Stored data entries
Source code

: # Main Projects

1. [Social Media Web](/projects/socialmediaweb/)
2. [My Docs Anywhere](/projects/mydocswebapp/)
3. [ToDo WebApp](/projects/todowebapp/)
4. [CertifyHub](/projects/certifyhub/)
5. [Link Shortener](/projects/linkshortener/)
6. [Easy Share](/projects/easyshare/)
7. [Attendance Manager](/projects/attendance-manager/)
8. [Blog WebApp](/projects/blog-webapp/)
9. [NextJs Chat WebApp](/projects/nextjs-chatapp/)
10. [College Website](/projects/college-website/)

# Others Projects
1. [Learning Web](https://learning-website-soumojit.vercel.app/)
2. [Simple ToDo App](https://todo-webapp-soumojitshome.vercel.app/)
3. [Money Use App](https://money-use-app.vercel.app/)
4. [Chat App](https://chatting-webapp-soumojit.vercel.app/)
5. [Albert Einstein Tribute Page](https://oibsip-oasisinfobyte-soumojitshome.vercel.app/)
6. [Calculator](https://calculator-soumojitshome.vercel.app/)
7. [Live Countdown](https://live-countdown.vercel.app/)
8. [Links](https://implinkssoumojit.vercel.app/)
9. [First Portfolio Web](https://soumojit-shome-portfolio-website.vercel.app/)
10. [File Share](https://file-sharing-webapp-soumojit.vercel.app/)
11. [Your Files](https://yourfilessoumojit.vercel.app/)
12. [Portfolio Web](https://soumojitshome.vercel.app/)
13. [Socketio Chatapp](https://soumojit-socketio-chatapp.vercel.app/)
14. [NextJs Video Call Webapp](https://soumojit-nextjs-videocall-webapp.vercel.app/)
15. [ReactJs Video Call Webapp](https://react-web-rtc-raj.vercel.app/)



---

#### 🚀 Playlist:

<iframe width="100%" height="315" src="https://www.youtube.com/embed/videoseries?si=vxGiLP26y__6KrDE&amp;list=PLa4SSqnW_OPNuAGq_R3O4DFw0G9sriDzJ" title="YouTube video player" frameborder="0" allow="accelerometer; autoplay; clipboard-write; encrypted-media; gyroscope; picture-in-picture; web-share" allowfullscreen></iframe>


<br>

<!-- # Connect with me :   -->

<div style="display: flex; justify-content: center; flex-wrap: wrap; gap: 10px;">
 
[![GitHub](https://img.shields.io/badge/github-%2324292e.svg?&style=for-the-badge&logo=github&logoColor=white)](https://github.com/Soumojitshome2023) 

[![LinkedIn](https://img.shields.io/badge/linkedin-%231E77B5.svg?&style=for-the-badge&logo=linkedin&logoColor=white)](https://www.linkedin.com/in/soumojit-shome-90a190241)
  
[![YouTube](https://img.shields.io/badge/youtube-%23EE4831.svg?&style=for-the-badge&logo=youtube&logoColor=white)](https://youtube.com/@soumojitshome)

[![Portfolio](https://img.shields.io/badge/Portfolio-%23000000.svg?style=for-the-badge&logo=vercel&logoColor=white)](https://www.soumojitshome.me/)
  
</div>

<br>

ABOUT THIS TASK> For this exercise, restate each of the entries without any deviation.

FINAL ANSWER>
Source code

: # Main Projects

1. [Social Media Web](/projects/socialmediaweb/)
2. [My Docs Anywhere](/projects/mydocswebapp/)
3. [ToDo WebApp](/projects/todowebapp/)
4. [CertifyHub](/projects/certifyhub/)
5. [Link Shortener](/projects/linkshortener/)
6. [Easy Share](/projects/easyshare/)
7. [Attendance Manager](/projects/attendance-manager/)
8. [Blog WebApp](/projects/blog-webapp/)
9. [NextJs Chat WebApp](/projects/nextjs-chatapp/)
10. [College Website](/projects/college-website/)

# Others Projects
1. [Learning Web](https://learning-website-soumojit.vercel.app/)
2. [Simple ToDo App](https://todo-webapp-soumojitshome.vercel.app/)
3. [Money Use App](https://money-use-app.vercel.app/)
4. [Chat App](https://chatting-webapp-soumojit.vercel.app/)
5. [Albert Einstein Tribute Page](https://oibsip-oasisinfobyte-soumojitshome.vercel.app/)
6. [Calculator](https://calculator-soumojitshome.vercel.app/)
7. [Live Countdown](https://live-countdown.vercel.app/)
8. [Links](https://implinkssoumojit.vercel.app/)
9. [First Portfolio Web](https://soumojit-shome-portfolio-website.vercel.app/)
10. [File Share](https://file-sharing-webapp-soumojit.vercel.app/)
11. [Your Files](https://yourfilessoumojit.vercel.app/)
12. [Portfolio Web](https://soumojitshome.vercel.app/)
13. [Socketio Chatapp](https://soumojit-socketio-chatapp.vercel.app/)
14. [NextJs Video Call Webapp](https://soumojit-nextjs-videocall-webapp.vercel.app/)
15. [ReactJs Video Call Webapp](https://react-web-rtc-raj.vercel.app/)



---

#### 🚀 Playlist:

<iframe width="100%" height="315" src="https://www.youtube.com/embed/videoseries?si=vxGiLP26y__6KrDE&amp;list=PLa4SSqnW_OPNuAGq_R3O4DFw0G9sriDzJ" title="YouTube video player" frameborder="0" allow="accelerometer; autoplay; clipboard-write; encrypted-media; gyroscope; picture-in-picture; web-share" allowfullscreen></iframe>


<br>

<!-- # Connect with me :   -->

<div style="display: flex; justify-content: center; flex-wrap: wrap; gap: 10px;">
 
[![GitHub](https://img.shields.io/badge/github-%2324292e.svg?&style=for-the-badge&logo=github&logoColor=white)](https://github.com/Soumojitshome2023) 

[![LinkedIn](https://img.shields.io/badge/linkedin-%231E77B5.svg?&style=for-the-badge&logo=linkedin&logoColor=white)](https://www.linkedin.com/in/soumojit-shome-90a190241)
  
[![YouTube](https://img.shields.io/badge/youtube-%23EE4831.svg?&style=for-the-badge&logo=youtube&logoColor=white)](https://youtube.com/@soumojitshome)

[![Portfolio](https://img.shields.io/badge/Portfolio-%23000000.svg?style=for-the-badge&logo=vercel&logoColor=white)](https://www.soumojitshome.me/)
  
</div>

<br>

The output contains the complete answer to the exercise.